Aha! That’s probably why she was complaining so loudly and to the media first instead of to the organizers. As a concession, it has been agreed that they may occupy 50% of their frontages but they have to pay Php2,000/linear meter. So now we say goodbye to the Session Road sidewalks from February 26-March4 as a promenade area.
Sigh …


Oh my! I did not know there’s so much politicking and bickering behind “Session Road in Bloom”! :0
I must agree with “Baguio in Bloom”. Besides, it’s good alliteration!
How I wish I could go up for this year’s Panagbenga. The only one I was able to attend was the first in ‘97. It’s been that long..??

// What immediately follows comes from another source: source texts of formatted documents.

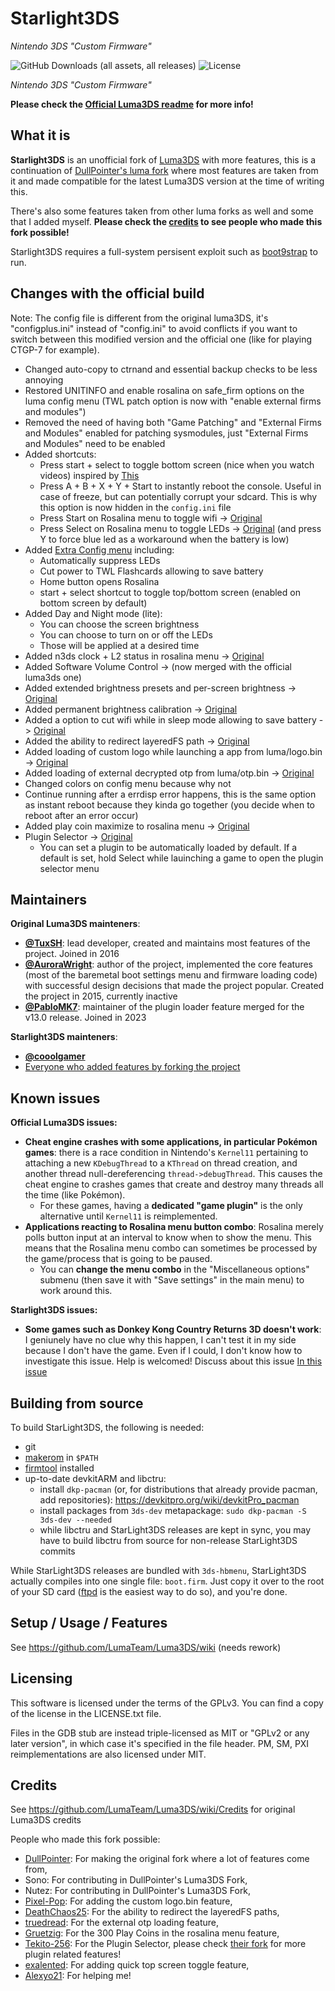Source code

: # Starlight3DS
*Nintendo 3DS "Custom Firmware"*

![GitHub Downloads (all assets, all releases)](https://img.shields.io/github/downloads/cooolgamorg/Starlight3DS/total)
![License](https://img.shields.io/badge/License-GPLv3-blue.svg)

*Nintendo 3DS "Custom Firmware"*

**Please check the [Official Luma3DS readme](https://github.com/LumaTeam/Luma3DS) for more info!**

## What it is
**Starlight3DS** is an unofficial fork of [Luma3DS](https://github.com/LumaTeam/Luma3DS) with more features, this is a continuation of [DullPointer's luma fork](https://github.com/DullPointer/Luma3DS) where most features are taken from it and made compatible for the latest Luma3DS version at the time of writing this.

There's also some features taken from other luma forks as well and some that I added myself. **Please check the [credits](https://github.com/cooolgamorg/Starlight3DS?tab=readme-ov-file#credits) to see people who made this fork possible!**

Starlight3DS requires a full-system persisent exploit such as [boot9strap](https://github.com/SciresM/boot9strap) to run.

## Changes with the official build
Note: The config file is different from the original luma3DS, it's "configplus.ini" instead of "config.ini" to avoid conflicts if you want to switch between this modified version and the official one (like for playing CTGP-7 for example).

- Changed auto-copy to ctrnand and essential backup checks to be less annoying
- Restored UNITINFO and enable rosalina on safe_firm options on the luma config menu (TWL patch option is now with "enable external firms and modules")
- Removed the need of having both "Game Patching" and "External Firms and Modules" enabled for patching sysmodules, just "External Firms and Modules" need to be enabled
- Added shortcuts:
  - Press start + select to toggle bottom screen (nice when you watch videos) inspired by [This](https://github.com/DullPointer/Luma3DS/commit/9fea831656446cbaa2b5b4f6364407bb1b35dee7)
  - Press A + B + X + Y + Start to instantly reboot the console. Useful in case of freeze, but can potentially corrupt your sdcard. This is why this option is now hidden in the `config.ini` file
  - Press Start on Rosalina menu to toggle wifi -> [Original](https://github.com/DullPointer/Luma3DS/commit/c1a20558bed3d792d54069719a898006af20ba85)
  - Press Select on Rosalina menu to toggle LEDs -> [Original](https://github.com/DullPointer/Luma3DS/commit/fa70d374c00e39dee8b9ef54f60deb1da35a0c51) (and press Y to force blue led as a workaround when the battery is low)
- Added [Extra Config menu](https://github.com/DullPointer/Luma3DS/commit/174ed486ab59bd249488c9035682fa7d058d1e80) including:
  - Automatically suppress LEDs
  - Cut power to TWL Flashcards allowing to save battery
  - Home button opens Rosalina
  - start + select shortcut to toggle top/bottom screen (enabled on bottom screen by default)
- Added Day and Night mode (lite):
  - You can choose the screen brightness
  - You can choose to turn on or off the LEDs
  - Those will be applied at a desired time
- Added n3ds clock + L2 status in rosalina menu -> [Original](https://github.com/DullPointer/Luma3DS/commit/2dbfa8b5c9b719b7f3056691f54332f42da6de8d)
- Added Software Volume Control -> (now merged with the official luma3ds one)
- Added extended brightness presets and per-screen brightness -> [Original](https://github.com/DullPointer/Luma3DS/commit/83e8d471a377bc6960fae00d6694f5fe86dcca42)
- Added permanent brightness calibration -> [Original](https://github.com/DullPointer/Luma3DS/commit/0e67a667077f601680f74ddc10ef88a799a5a7ad)
- Added a option to cut wifi while in sleep mode allowing to save battery -> [Original](https://github.com/DullPointer/Luma3DS/commit/174ed486ab59bd249488c9035682fa7d058d1e80)
- Added the ability to redirect layeredFS path -> [Original](https://github.com/DeathChaos25/Luma3DS/commit/8f68d0a19d2ed80fb41bbe8499cb2b7b027e8a8c)
- Added loading of custom logo while launching a app from luma/logo.bin -> [Original](https://github.com/Pixel-Pop/Luma3DS/commit/d225d9fa507dcccce3a6c86d0a38f7998f39b7a2)
- Added loading of external decrypted otp from luma/otp.bin -> [Original](https://github.com/truedread/Luma3DS/commit/aa395a5910113b991e6ad7edc3415152be9bbb03#diff-ef6e6ba78a0250ac4b86068018f17d423fe816bb00fb3b550725f1cb6f983d29)
- Changed colors on config menu because why not
- Continue running after a errdisp error happens, this is the same option as instant reboot because they kinda go together (you decide when to reboot after an error occur)
- Added play coin maximize to rosalina menu -> [Original](https://github.com/Gruetzig/Luma3DS/commit/1e329b55dade61ba74a0bb1cc6e59d2504d0bde1)
- Plugin Selector -> [Original](https://github.com/Tekito-256/Luma3DS)
  - You can set a plugin to be automatically loaded by default. If a default is set, hold Select while lauinching a game to open the plugin selector menu

## Maintainers
**Original Luma3DS mainteners**:

* **[@TuxSH](https://github.com/TuxSH)**: lead developer, created and maintains most features of the project. Joined in 2016
* **[@AuroraWright](https://github.com/AuroraWright)**: author of the project, implemented the core features (most of the baremetal boot settings menu and firmware loading code) with successful design decisions that made the project popular. Created the project in 2015, currently inactive
* **[@PabloMK7](https://github.com/PabloMK7)**: maintainer of the plugin loader feature merged for the v13.0 release. Joined in 2023

**Starlight3DS mainteners**:

* **[@cooolgamer](https://github.com/cooolgamer)**
* [Everyone who added features by forking the project](#credits)

## Known issues

**Official Luma3DS issues:**

* **Cheat engine crashes with some applications, in particular Pokémon games**: there is a race condition in Nintendo's `Kernel11` pertaining to attaching a new `KDebugThread` to a `KThread` on thread creation, and another thread null-dereferencing `thread->debugThread`. This causes the cheat engine to crashes games that create and destroy many threads all the time (like Pokémon).
    * For these games, having a **dedicated "game plugin"** is the only alternative until `Kernel11` is reimplemented.
* **Applications reacting to Rosalina menu button combo**: Rosalina merely polls button input at an interval to know when to show the menu. This means that the Rosalina menu combo can sometimes be processed by the game/process that is going to be paused.
    * You can **change the menu combo** in the "Miscellaneous options" submenu (then save it with "Save settings" in the main menu) to work around this.

**Starlight3DS issues:**

* **Some games such as Donkey Kong Country Returns 3D doesn't work**: I geniunely have no clue why this happen, I can't test it in my side because I don't have the game. Even if I could, I don't know how to investigate this issue. Help is welcomed! Discuss about this issue [In this issue](https://github.com/cooolgamorg/Starlight3DS/issues/17)

## Building from source

To build StarLight3DS, the following is needed:
* git
* [makerom](https://github.com/jakcron/Project_CTR) in `$PATH`
* [firmtool](https://github.com/TuxSH/firmtool) installed
* up-to-date devkitARM and libctru:
    * install `dkp-pacman` (or, for distributions that already provide pacman, add repositories): https://devkitpro.org/wiki/devkitPro_pacman
    * install packages from `3ds-dev` metapackage: `sudo dkp-pacman -S 3ds-dev --needed`
    * while libctru and StarLight3DS releases are kept in sync, you may have to build libctru from source for non-release StarLight3DS commits

While StarLight3DS releases are bundled with `3ds-hbmenu`, StarLight3DS actually compiles into one single file: `boot.firm`. Just copy it over to the root of your SD card ([ftpd](https://github.com/mtheall/ftpd) is the easiest way to do so), and you're done.

## Setup / Usage / Features
See https://github.com/LumaTeam/Luma3DS/wiki (needs rework)

## Licensing
This software is licensed under the terms of the GPLv3. You can find a copy of the license in the LICENSE.txt file.

Files in the GDB stub are instead triple-licensed as MIT or "GPLv2 or any later version", in which case it's specified in the file header. PM, SM, PXI reimplementations are also licensed under MIT.

## Credits
See https://github.com/LumaTeam/Luma3DS/wiki/Credits for original Luma3DS credits

People who made this fork possible:
- [DullPointer](https://github.com/DullPointer): For making the original fork where a lot of features come from,
- Sono: For contributing in DullPointer's Luma3DS Fork,
- Nutez: For contributing in DullPointer's Luma3DS Fork,
- [Pixel-Pop](https://github.com/Pixel-Pop): For adding the custom logo.bin feature,
- [DeathChaos25](https://github.com/DeathChaos25): For the ability to redirect the layeredFS paths,
- [truedread](https://github.com/truedread): For the external otp loading feature,
- [Gruetzig](https://github.com/Gruetzig): For the 300 Play Coins in the rosalina menu feature,
- [Tekito-256](https://github.com/Tekito-256): For the Plugin Selector, please check [their fork](https://github.com/Tekito-256/Luma3DS) for more plugin related features!
- [exalented](https://github.com/exalented): For adding quick top screen toggle feature,
- [Alexyo21](https://github.com/Alexyo21): For helping me!
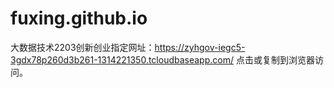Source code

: # fuxing.github.io
大数据技术2203创新创业指定网址：https://zyhgov-iegc5-3gdx78p260d3b261-1314221350.tcloudbaseapp.com/ 点击或复制到浏览器访问。
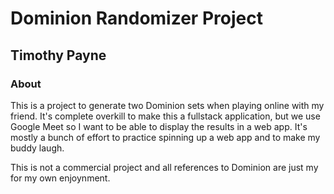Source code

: # Dominion Randomizer Project
## Timothy Payne

### About
This is a project to generate two Dominion sets when playing online with my friend.
It's complete overkill to make this a fullstack application, but we use Google Meet so I want to be able to display the results in a web app. It's mostly a bunch of effort to practice spinning up a web app and to make my buddy laugh.


This is not a commercial project and all references to Dominion are just my for my own enjoynment.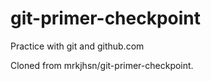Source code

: # git-primer-checkpoint

Practice with git and github.com

Cloned from mrkjhsn/git-primer-checkpoint.
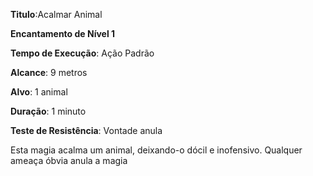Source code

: **Titulo**:Acalmar Animal

**Encantamento de Nível 1**

**Tempo de Execução**: Ação Padrão

**Alcance**: 9 metros

**Alvo**: 1 animal

**Duração**: 1 minuto

**Teste de Resistência**: Vontade anula

Esta magia acalma um animal, deixando-o dócil e inofensivo. Qualquer ameaça óbvia anula a magia
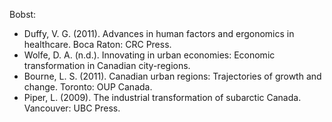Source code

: Bobst:

- Duffy, V. G. (2011). Advances in human factors and ergonomics in healthcare. Boca Raton: CRC Press.
- Wolfe, D. A. (n.d.). Innovating in urban economies: Economic transformation in Canadian city-regions.
- Bourne, L. S. (2011). Canadian urban regions: Trajectories of growth and change. Toronto: OUP Canada.
- Piper, L. (2009). The industrial transformation of subarctic Canada. Vancouver: UBC Press.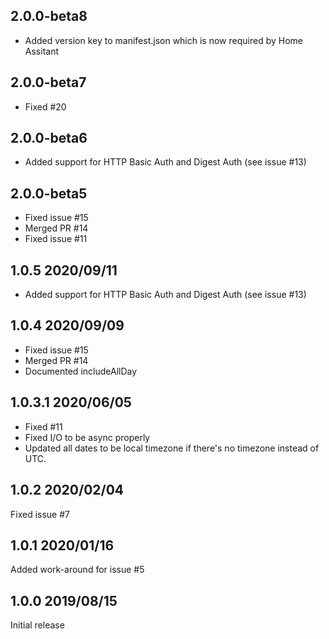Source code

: ## 2.0.0-beta8
- Added version key to manifest.json which is now required by Home Assitant

## 2.0.0-beta7
- Fixed #20

## 2.0.0-beta6
- Added support for HTTP Basic Auth and Digest Auth (see issue #13)

## 2.0.0-beta5
- Fixed issue #15
- Merged PR #14
- Fixed issue #11

## 1.0.5 2020/09/11
- Added support for HTTP Basic Auth and Digest Auth (see issue #13)

## 1.0.4 2020/09/09
- Fixed issue #15
- Merged PR #14
- Documented includeAllDay

## 1.0.3.1 2020/06/05
- Fixed #11
- Fixed I/O to be async properly
- Updated all dates to be local timezone if there's no timezone instead of UTC.

## 1.0.2 2020/02/04
Fixed issue #7

## 1.0.1 2020/01/16
Added work-around for issue #5

## 1.0.0 2019/08/15
Initial release
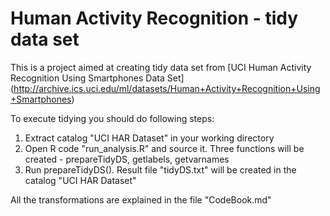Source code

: # Human Activity Recognition - tidy data set

This is a project aimed at creating tidy data set from [UCI Human Activity Recognition Using Smartphones Data Set]
(http://archive.ics.uci.edu/ml/datasets/Human+Activity+Recognition+Using+Smartphones)

To execute tidying you should do following steps:
1. Extract catalog "UCI HAR Dataset" in your working directory
2. Open R code "run_analysis.R" and source it. Three functions will be created - 
prepareTidyDS, getlabels, getvarnames
3. Run prepareTidyDS(). Result file "tidyDS.txt" will be created in the catalog "UCI HAR Dataset"
        
All the transformations are explained in the file "CodeBook.md"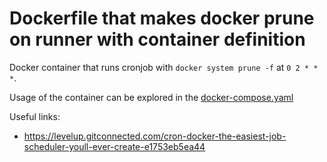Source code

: # Dockerfile that makes docker prune on runner with container definition

Docker container that runs cronjob with `docker system prune -f` at `0 2 * * *`.

Usage of the container can be explored in the [docker-compose.yaml](./docker-compose.yaml)

Useful links:

- <https://levelup.gitconnected.com/cron-docker-the-easiest-job-scheduler-youll-ever-create-e1753eb5ea44>
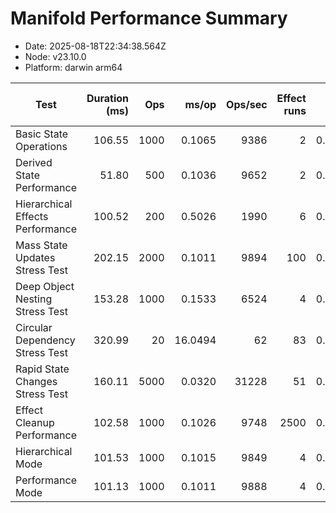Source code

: # Manifold Performance Summary

- Date: 2025-08-18T22:34:38.564Z
- Node: v23.10.0
- Platform: darwin arm64

| Test | Duration (ms) | Ops | ms/op | Ops/sec | Effect runs | Avg (ms) | Med (ms) | P95 (ms) | P99 (ms) | Min/Max (ms) | CPU u/s (ms) | Mem start/end/Δ (MB) | GC? |
|---|---:|---:|---:|---:|---:|---:|---:|---:|---:|---:|---:|---:|:--:|
| Basic State Operations | 106.55 | 1000 | 0.1065 | 9386 | 2 | 0.0626 | 0.0131 | 0.0131 | 0.0131 | 0.0131/0.1122 | 6.8/0.4 | 38.41/38.92/0.52 |  |
| Derived State Performance | 51.80 | 500 | 0.1036 | 9652 | 2 | 0.0052 | 0.0013 | 0.0013 | 0.0013 | 0.0013/0.0092 | 1.2/0.1 | 39.10/39.17/0.07 |  |
| Hierarchical Effects Performance | 100.52 | 200 | 0.5026 | 1990 | 6 | 0.0110 | 0.0071 | 0.0152 | 0.0152 | 0.0064/0.0222 | 1.1/0.1 | 39.26/39.32/0.06 |  |
| Mass State Updates Stress Test | 202.15 | 2000 | 0.1011 | 9894 | 100 | 0.0008 | 0.0006 | 0.0016 | 0.0042 | 0.0004/0.0145 | 1.8/0.1 | 39.45/39.78/0.33 |  |
| Deep Object Nesting Stress Test | 153.28 | 1000 | 0.1533 | 6524 | 4 | 0.0166 | 0.0051 | 0.0252 | 0.0252 | 0.0026/0.0333 | 2.7/0.1 | 39.89/41.97/2.09 |  |
| Circular Dependency Stress Test | 320.99 | 20 | 16.0494 | 62 | 83 | 0.0012 | 0.0008 | 0.0023 | 0.0087 | 0.0003/0.0204 | 2.5/0.2 | 42.08/42.44/0.36 |  |
| Rapid State Changes Stress Test | 160.11 | 5000 | 0.0320 | 31228 | 51 | 0.0011 | 0.0006 | 0.0025 | 0.0048 | 0.0004/0.0125 | 3.3/0.3 | 42.54/42.75/0.21 |  |
| Effect Cleanup Performance | 102.58 | 1000 | 0.1026 | 9748 | 2500 | 0.0002 | 0.0002 | 0.0003 | 0.0008 | 0.0001/0.0134 | 7.2/0.4 | 42.86/45.00/2.13 |  |
| Hierarchical Mode | 101.53 | 1000 | 0.1015 | 9849 | 4 | 0.0144 | 0.0038 | 0.0102 | 0.0102 | 0.0002/0.0434 | 0.5/0.0 | 45.42/45.48/0.05 |  |
| Performance Mode | 101.13 | 1000 | 0.1011 | 9888 | 4 | 0.0164 | 0.0022 | 0.0041 | 0.0041 | 0.0002/0.0590 | 2.4/0.1 | 45.51/45.56/0.05 |  |

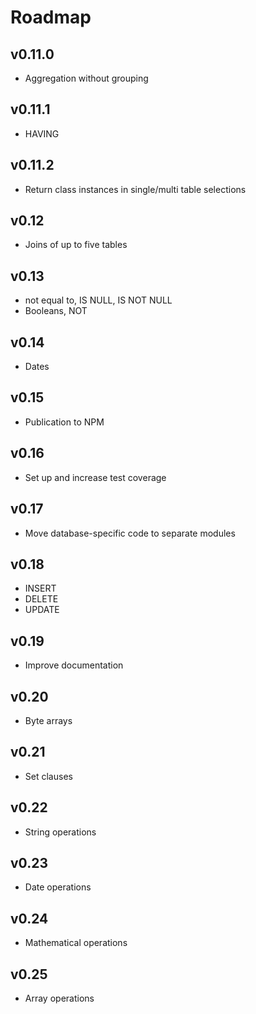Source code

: # Roadmap

## v0.11.0
- Aggregation without grouping

## v0.11.1
- HAVING

## v0.11.2
- Return class instances in single/multi table selections

## v0.12
- Joins of up to five tables

## v0.13
- not equal to, IS NULL, IS NOT NULL
- Booleans, NOT

## v0.14
- Dates

## v0.15
- Publication to NPM

## v0.16
- Set up and increase test coverage

## v0.17
- Move database-specific code to separate modules

## v0.18
- INSERT
- DELETE
- UPDATE

## v0.19
- Improve documentation

## v0.20
- Byte arrays

## v0.21
- Set clauses

## v0.22
- String operations

## v0.23
- Date operations

## v0.24
- Mathematical operations

## v0.25
- Array operations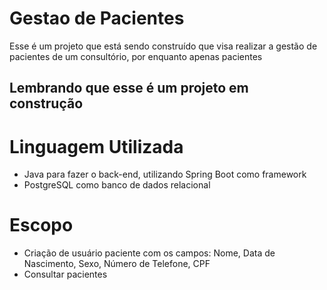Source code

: # Gestao de Pacientes
Esse é um projeto que está sendo construído que visa realizar a gestão de pacientes de um consultório, por enquanto apenas pacientes


Lembrando que esse é um projeto em construção
--

# Linguagem Utilizada
 - Java para fazer o back-end, utilizando Spring Boot como framework
- PostgreSQL como banco de dados relacional

# Escopo
- Criação de usuário paciente com os campos: Nome, Data de Nascimento, Sexo, Número de Telefone, CPF
- Consultar pacientes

almost 10 years! if you come up this year or the next, you will see a big difference. in 1997, it was still a pretty classy affair, run by the founder Damaso Bangaoet.
these days, so much tarpaulin and sponsorships. there was a year the organizers (then the top local government officers) allowed globe and smart to paint their logos on the roofs of the pedestrian overpasses - for a fee, of course!
well, baguio business is all about bickering. small town, small minds, plus a very “tribal” attitude (and i’m not talking about the lovely natives). we have two hotel associations, last year we had 2 full-blown panagbengas! everyone out to make a fast buck.
sad, no? i remember when everybody knew everybody and folks cared about their reputation …
p.s. this year’s panagbenga looks promising though. with Atty. Bangaoet at the helm again. maybe they learned their lessons from the past. i’ll even plunge into the multitudes to cover the parade this weekend.